*Prompt*
For this exercise, copy each line of the records that contains the word "works".

Provided records section start

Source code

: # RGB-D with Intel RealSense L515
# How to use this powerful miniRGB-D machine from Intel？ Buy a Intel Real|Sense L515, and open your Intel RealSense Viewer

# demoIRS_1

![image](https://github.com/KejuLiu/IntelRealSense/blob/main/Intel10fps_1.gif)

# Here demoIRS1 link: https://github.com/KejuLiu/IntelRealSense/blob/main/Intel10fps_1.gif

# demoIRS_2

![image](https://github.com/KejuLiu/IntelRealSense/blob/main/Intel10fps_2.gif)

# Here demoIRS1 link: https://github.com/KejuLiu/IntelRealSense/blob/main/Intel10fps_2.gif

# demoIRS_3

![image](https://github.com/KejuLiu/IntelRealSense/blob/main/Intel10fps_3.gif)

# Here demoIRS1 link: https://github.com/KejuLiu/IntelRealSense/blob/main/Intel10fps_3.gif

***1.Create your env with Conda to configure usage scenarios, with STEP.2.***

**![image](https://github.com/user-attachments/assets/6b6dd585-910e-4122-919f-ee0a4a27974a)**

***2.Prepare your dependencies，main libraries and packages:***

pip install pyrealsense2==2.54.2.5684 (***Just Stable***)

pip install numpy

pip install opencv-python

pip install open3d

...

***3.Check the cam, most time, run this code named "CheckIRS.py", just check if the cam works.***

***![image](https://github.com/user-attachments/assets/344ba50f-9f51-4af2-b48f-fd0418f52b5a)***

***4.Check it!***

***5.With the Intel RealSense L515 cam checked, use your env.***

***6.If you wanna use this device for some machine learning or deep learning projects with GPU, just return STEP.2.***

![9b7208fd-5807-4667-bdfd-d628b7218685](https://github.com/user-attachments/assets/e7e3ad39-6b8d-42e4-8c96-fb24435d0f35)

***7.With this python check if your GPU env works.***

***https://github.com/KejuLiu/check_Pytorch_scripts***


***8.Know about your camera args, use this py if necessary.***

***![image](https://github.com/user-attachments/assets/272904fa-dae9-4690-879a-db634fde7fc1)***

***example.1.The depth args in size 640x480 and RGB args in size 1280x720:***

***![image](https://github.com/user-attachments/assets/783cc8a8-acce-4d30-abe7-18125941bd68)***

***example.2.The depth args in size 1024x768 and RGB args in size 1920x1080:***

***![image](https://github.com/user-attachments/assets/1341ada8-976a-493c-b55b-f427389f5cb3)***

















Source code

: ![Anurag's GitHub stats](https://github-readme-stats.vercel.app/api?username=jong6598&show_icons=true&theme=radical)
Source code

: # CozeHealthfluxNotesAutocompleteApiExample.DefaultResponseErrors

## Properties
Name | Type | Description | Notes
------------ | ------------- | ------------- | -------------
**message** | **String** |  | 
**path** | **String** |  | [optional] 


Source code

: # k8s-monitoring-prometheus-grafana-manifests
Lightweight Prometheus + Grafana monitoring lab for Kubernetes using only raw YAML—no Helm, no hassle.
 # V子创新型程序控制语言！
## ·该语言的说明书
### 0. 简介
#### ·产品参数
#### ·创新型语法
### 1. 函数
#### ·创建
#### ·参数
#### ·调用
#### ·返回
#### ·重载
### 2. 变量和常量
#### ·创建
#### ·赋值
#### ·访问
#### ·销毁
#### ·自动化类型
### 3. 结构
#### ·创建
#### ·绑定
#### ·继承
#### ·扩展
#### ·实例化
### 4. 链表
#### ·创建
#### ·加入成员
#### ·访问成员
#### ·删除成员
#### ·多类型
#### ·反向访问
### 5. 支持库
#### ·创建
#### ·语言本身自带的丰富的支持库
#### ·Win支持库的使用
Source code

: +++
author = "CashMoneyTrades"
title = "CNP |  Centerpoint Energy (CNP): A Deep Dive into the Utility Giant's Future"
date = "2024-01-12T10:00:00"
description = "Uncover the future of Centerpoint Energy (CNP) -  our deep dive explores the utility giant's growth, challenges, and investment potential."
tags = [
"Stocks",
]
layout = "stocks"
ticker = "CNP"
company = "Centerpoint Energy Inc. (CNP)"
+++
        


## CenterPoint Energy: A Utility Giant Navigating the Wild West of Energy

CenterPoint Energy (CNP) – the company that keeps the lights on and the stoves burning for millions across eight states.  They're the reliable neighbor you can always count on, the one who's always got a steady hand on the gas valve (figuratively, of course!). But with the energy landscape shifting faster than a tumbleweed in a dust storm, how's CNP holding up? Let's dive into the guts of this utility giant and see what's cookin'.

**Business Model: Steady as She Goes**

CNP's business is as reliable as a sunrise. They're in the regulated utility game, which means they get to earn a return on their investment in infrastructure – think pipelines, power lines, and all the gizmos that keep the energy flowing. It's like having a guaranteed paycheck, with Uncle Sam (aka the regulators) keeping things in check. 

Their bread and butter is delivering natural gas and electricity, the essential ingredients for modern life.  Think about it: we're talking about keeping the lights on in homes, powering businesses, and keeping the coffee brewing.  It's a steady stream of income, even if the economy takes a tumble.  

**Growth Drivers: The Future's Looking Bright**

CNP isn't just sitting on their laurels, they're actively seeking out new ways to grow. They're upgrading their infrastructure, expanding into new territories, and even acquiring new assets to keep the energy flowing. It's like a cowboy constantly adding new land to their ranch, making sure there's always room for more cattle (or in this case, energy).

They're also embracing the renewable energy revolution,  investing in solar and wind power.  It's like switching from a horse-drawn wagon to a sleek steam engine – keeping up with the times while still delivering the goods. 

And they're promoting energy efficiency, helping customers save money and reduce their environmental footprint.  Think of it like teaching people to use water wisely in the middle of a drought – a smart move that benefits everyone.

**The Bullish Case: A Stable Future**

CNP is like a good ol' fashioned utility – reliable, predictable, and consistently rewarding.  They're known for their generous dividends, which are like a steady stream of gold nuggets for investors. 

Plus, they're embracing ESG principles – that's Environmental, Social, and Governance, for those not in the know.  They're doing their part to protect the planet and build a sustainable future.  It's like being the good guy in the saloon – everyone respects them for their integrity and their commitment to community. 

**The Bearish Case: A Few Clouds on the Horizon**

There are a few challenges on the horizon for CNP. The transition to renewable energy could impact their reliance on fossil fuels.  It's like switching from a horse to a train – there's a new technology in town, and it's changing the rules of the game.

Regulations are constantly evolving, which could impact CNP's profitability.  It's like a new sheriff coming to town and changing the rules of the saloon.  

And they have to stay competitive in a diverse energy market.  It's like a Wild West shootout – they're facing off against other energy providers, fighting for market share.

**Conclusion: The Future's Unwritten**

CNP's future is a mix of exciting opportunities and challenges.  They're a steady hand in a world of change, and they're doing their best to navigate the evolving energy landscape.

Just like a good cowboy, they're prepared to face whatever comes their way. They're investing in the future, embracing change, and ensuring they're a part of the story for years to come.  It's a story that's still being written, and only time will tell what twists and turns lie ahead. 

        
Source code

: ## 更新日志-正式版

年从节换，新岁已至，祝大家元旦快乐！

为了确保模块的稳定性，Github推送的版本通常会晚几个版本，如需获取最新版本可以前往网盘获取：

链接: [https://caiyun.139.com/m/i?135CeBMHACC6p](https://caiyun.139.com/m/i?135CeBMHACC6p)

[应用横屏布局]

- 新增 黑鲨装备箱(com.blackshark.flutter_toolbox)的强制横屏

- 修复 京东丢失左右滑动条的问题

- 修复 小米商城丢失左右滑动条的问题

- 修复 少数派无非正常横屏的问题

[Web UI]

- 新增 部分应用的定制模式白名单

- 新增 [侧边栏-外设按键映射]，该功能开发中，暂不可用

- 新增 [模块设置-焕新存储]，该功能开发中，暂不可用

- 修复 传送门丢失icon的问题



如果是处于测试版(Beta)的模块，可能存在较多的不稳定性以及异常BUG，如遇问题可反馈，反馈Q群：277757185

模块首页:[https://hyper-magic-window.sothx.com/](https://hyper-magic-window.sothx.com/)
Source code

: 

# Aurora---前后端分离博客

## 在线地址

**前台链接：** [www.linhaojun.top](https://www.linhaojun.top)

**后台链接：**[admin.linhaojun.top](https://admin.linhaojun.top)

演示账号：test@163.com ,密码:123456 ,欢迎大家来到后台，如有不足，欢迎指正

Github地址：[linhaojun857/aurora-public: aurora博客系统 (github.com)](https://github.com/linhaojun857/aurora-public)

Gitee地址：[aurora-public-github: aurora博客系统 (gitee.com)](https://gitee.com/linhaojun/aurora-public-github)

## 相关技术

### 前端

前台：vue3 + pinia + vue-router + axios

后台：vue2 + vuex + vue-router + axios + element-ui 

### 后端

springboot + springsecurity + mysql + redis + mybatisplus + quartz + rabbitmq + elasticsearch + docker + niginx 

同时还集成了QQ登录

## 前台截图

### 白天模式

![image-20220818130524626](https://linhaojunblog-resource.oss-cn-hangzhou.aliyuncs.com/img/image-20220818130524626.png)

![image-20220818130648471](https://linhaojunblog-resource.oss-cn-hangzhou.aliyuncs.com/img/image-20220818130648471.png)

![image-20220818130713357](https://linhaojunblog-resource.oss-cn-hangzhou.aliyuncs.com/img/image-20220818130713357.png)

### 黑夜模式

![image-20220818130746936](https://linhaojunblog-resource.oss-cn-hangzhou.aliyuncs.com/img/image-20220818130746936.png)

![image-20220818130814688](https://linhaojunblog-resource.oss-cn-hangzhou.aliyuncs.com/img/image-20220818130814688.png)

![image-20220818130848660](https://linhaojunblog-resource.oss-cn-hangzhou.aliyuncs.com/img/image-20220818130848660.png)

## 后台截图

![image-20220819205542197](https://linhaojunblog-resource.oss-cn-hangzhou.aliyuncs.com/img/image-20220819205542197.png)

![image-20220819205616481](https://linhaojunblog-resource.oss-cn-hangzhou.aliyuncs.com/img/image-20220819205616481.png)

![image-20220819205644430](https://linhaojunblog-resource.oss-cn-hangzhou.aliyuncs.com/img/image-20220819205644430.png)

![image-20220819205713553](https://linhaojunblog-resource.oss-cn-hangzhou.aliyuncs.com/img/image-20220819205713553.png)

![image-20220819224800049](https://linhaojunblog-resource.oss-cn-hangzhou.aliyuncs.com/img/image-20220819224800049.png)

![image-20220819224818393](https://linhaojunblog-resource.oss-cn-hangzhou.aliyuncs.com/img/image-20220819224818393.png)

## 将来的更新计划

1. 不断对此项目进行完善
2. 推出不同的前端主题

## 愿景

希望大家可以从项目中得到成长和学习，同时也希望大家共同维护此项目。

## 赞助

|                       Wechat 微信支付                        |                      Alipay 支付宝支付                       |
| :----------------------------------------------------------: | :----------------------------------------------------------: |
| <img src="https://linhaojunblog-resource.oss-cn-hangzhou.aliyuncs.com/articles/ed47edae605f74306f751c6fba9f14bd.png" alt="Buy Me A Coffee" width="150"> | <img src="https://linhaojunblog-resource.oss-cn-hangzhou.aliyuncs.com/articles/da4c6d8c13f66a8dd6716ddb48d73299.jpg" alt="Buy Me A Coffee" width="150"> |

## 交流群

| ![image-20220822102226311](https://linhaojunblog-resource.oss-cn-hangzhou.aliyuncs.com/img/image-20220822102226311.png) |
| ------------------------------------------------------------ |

Provided records section end

*The answer*
***3.Check the cam, most time, run this code named "CheckIRS.py", just check if the cam works.***
***7.With this python check if your GPU env works.***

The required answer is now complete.